Ebbene, ho scoperto con un certo raccapriccio che proprio in merito alle citate, popolari maratone – in Italia se ne contano circa una sessantina – vige il principio paradossale, soprattutto in questa fase in cui governa la destra, secondo cui vengono prima gli stranieri. Una sorta di stupefacente foreigners first sportivo che, in soldoni, permettono agli atleti delle altre nazioni di poter partecipare alle nostre competizioni con una semplice liberatoria, consentendo anche a chi non è iscritto ad alcuna società di correre ugualmente, venendo poi incluso in una classifica a parte.
Tutto questo nasce da una sollecitazione del Coni per promuovere il cosiddetto turismo sportivo (visto che le nostre più importanti manifestazioni non hanno mai raggiunto neppure lontanamente i numeri delle concorrenti estere, in cui la partecipazione è libera ) raccolta nel gennaio del 2020 da una mozione presentata alla Camera da Maurizio Lupi, da sempre grande praticante del podismo.
In pratica la medesima mozione, approvata all’unanimità con 413 voti favorevoli, sollecitava il governo dell’epoca a predisporre un disegno di legge per consentire ai cittadini stranieri di partecipare liberamente alle corse su strada italiane senza alcun obbligo se non quello di una liberatoria, così come accade nel resto del mondo.
A quanto ne so, anche a causa della stramba pandemia di Covid-19, che distolse completamente l’attenzione del legislatore, nessun disegno di legge fu mai approvato. Ma a salvare il business degli organizzatori dei grandi eventi podistici – perché di questo si tratta – ci pensò il Coni, attraverso il suo braccio armato della Federazione italiana di atletica leggera. Tant’è che attualmente nei complicati e labirintici regolamenti della Fidal, che sembrano scritti dal più fulgido azzecagarbugli del terzo millennio, viene stabilità da tempo la possibilità di far correre i podisti stranieri in due grosse categorie: i tesserati con la semplice liberatoria, che gareggiano nella stessa categoria degli italiani, e i cosiddetti cani sciolti i quali, come sopra accennato, entrano in una speciale graduatoria a parte. Mentre gli italiani, compresi gli iscritti ad un ente di promozione sportiva, in possesso degli stessi requisiti dei tesserati Fidal, sono costretti a fare da spettatori.

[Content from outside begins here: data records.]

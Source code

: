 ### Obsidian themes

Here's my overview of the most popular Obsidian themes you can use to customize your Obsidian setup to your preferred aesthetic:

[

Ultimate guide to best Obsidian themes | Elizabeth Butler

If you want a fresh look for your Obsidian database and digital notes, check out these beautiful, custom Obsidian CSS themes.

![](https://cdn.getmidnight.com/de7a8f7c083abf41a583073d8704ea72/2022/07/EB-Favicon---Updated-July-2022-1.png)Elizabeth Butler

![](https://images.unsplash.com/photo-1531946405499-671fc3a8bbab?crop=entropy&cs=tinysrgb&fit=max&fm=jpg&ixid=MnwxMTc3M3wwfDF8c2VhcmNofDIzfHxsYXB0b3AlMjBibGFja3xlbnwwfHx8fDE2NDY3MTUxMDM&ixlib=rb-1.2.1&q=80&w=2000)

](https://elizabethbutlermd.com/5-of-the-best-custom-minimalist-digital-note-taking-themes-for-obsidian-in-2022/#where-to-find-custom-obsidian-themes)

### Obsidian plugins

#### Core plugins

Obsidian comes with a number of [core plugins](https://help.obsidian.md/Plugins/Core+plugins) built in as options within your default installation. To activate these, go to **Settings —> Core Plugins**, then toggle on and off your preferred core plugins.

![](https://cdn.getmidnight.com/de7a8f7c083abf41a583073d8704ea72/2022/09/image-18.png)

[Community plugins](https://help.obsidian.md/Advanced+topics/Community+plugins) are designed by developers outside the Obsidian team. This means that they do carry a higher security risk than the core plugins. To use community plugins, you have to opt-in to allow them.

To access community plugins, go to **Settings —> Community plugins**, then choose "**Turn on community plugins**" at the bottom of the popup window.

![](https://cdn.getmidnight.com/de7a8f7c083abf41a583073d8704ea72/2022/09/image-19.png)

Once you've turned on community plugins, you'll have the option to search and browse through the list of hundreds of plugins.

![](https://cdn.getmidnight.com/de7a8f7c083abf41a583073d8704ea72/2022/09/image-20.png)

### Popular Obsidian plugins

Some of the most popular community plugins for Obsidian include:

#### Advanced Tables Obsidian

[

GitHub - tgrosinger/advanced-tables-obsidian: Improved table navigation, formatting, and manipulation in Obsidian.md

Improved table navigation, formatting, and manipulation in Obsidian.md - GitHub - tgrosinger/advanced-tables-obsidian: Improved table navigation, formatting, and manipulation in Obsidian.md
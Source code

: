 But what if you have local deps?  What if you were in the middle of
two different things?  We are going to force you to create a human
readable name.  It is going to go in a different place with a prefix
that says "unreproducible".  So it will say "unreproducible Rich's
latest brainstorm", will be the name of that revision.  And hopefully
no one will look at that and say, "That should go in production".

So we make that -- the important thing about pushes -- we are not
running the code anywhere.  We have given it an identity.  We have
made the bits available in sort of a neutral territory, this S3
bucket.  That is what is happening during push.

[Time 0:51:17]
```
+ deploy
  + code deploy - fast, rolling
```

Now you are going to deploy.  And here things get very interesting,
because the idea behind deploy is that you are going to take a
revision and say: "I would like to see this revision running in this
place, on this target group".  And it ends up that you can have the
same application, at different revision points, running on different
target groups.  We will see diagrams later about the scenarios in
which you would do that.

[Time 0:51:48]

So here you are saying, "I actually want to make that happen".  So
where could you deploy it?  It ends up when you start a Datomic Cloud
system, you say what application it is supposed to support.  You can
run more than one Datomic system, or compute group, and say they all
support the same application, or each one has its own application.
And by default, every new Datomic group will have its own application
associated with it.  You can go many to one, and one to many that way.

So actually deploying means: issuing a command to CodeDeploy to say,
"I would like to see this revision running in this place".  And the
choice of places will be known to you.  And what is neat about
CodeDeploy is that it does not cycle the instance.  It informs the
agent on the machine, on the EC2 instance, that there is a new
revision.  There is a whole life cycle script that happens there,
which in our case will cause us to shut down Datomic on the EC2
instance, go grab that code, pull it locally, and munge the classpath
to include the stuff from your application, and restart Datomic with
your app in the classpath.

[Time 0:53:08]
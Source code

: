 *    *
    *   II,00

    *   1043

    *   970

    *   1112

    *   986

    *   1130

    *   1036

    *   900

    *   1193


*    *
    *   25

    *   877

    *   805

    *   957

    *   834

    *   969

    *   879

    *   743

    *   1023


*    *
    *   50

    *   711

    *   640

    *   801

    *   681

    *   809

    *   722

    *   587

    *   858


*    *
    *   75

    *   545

Ora, senza entrare in ulteriori e astruse anomalie sportive che, al pari di altri aspetti della vita sociale ed economica ci rendono distanti anni luce dal modello freedom americano, facendoci somigliare molto alla defunta Ddr, la speranza è che qualche illuminato esponente dell’attuale maggioranza prenda a cuore il tema della libertà sportiva, sostanzialmente offuscata dal solito eccesso di norme e steccati che caratterizzano il nostro Paese.
In questo caso, come mi sono permesso di fare a suo tempo, sarebbe auspicabile che il nostro brillante ministro dello Sport, l’ottimo Andrea Abodi, facesse sentire la sua voce in merito. In attesa dell’auspicata svolta liberale, che ci dia la possibilità di partecipare alla Roma-Osta o alla Stramilano, non ci resta che continuare ad usare senza sosta i nostri monotoni tapis roulant.